荀攸と共に兵を進めた楽進は、単騎で敵軍に突撃する勢いがあった。張繍側の軍師・賈クは、進撃する楽進の部隊、さらに于禁の部隊を見て、地形を利用した策を巡らす。だが、その裏の裏をかいた曹操は、逆に張繍軍に反撃。楽進の初陣は、見事な勝ち戦となった。
その頃、徐州の呂布は、機は熟したとする陳宮の提言を受け、劉備軍への攻撃を開始していた。下ヒ城を出た呂布の大群に気づいた駐屯地の劉備は、あえて居城の沛城を捨てて逃げる作戦をとる。炎の勢いで進む呂布の軍を見た曹操側の夏侯惇は、側面から矢を射かけて攻撃。以前の呂布なら、この挑発に簡単に乗ったのだが、人間的に大きく成長した呂布は、微動だにしない。

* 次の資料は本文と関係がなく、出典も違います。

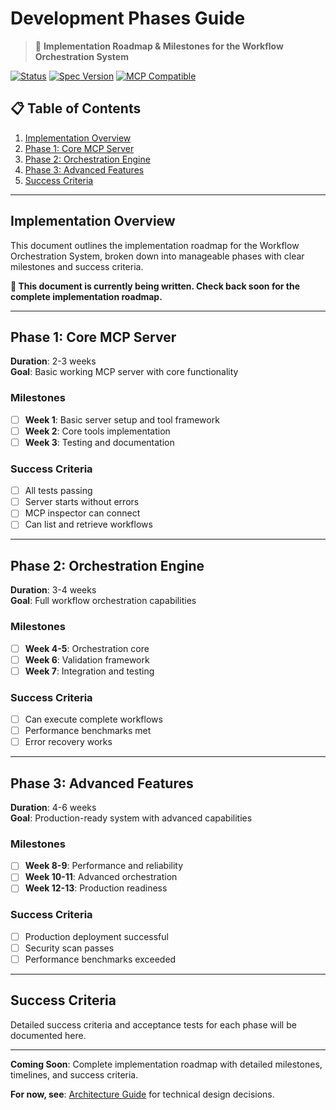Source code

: # Development Phases Guide

> 📅 **Implementation Roadmap & Milestones for the Workflow Orchestration System**

[![Status](https://img.shields.io/badge/status-in_progress-yellow.svg)](https://github.com/yourusername/workflow-orchestration-system)
[![Spec Version](https://img.shields.io/badge/spec-1.0.0-blue.svg)](specs/)
[![MCP Compatible](https://img.shields.io/badge/MCP-compatible-purple.svg)](https://modelcontextprotocol.org)

## 📋 Table of Contents

1. [Implementation Overview](#implementation-overview)
2. [Phase 1: Core MCP Server](#phase-1-core-mcp-server)
3. [Phase 2: Orchestration Engine](#phase-2-orchestration-engine)
4. [Phase 3: Advanced Features](#phase-3-advanced-features)
5. [Success Criteria](#success-criteria)

---

## Implementation Overview

This document outlines the implementation roadmap for the Workflow Orchestration System, broken down into manageable phases with clear milestones and success criteria.

**🚧 This document is currently being written. Check back soon for the complete implementation roadmap.**

---

## Phase 1: Core MCP Server

**Duration**: 2-3 weeks  
**Goal**: Basic working MCP server with core functionality

### Milestones

- [ ] **Week 1**: Basic server setup and tool framework
- [ ] **Week 2**: Core tools implementation
- [ ] **Week 3**: Testing and documentation

### Success Criteria

- [ ] All tests passing
- [ ] Server starts without errors
- [ ] MCP inspector can connect
- [ ] Can list and retrieve workflows

---

## Phase 2: Orchestration Engine

**Duration**: 3-4 weeks  
**Goal**: Full workflow orchestration capabilities

### Milestones

- [ ] **Week 4-5**: Orchestration core
- [ ] **Week 6**: Validation framework
- [ ] **Week 7**: Integration and testing

### Success Criteria

- [ ] Can execute complete workflows
- [ ] Performance benchmarks met
- [ ] Error recovery works

---

## Phase 3: Advanced Features

**Duration**: 4-6 weeks  
**Goal**: Production-ready system with advanced capabilities

### Milestones

- [ ] **Week 8-9**: Performance and reliability
- [ ] **Week 10-11**: Advanced orchestration
- [ ] **Week 12-13**: Production readiness

### Success Criteria

- [ ] Production deployment successful
- [ ] Security scan passes
- [ ] Performance benchmarks exceeded

---

## Success Criteria

Detailed success criteria and acceptance tests for each phase will be documented here.

---

**Coming Soon**: Complete implementation roadmap with detailed milestones, timelines, and success criteria.

**For now, see**: [Architecture Guide](02-architecture.md) for technical design decisions.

劉備は、新たに呂布の下に集まった軍が、元董卓子飼いの優秀な部隊だと知り、焦りを隠せなかった。呂布軍の先鋒は、風のような速さで猛進しながらも、まるで隊列を崩さない騎馬隊。呂布軍から逃れるのが難しいと見た関羽は、自ら最後尾となって劉備と張飛を逃がそうと考えた。
まもなく、呂布軍先鋒の将・張遼と関羽の一騎討ちが始まった。この勝負が互角だと知った劉備は、逃走が困難と見て、呂布への投降を決意したのだった。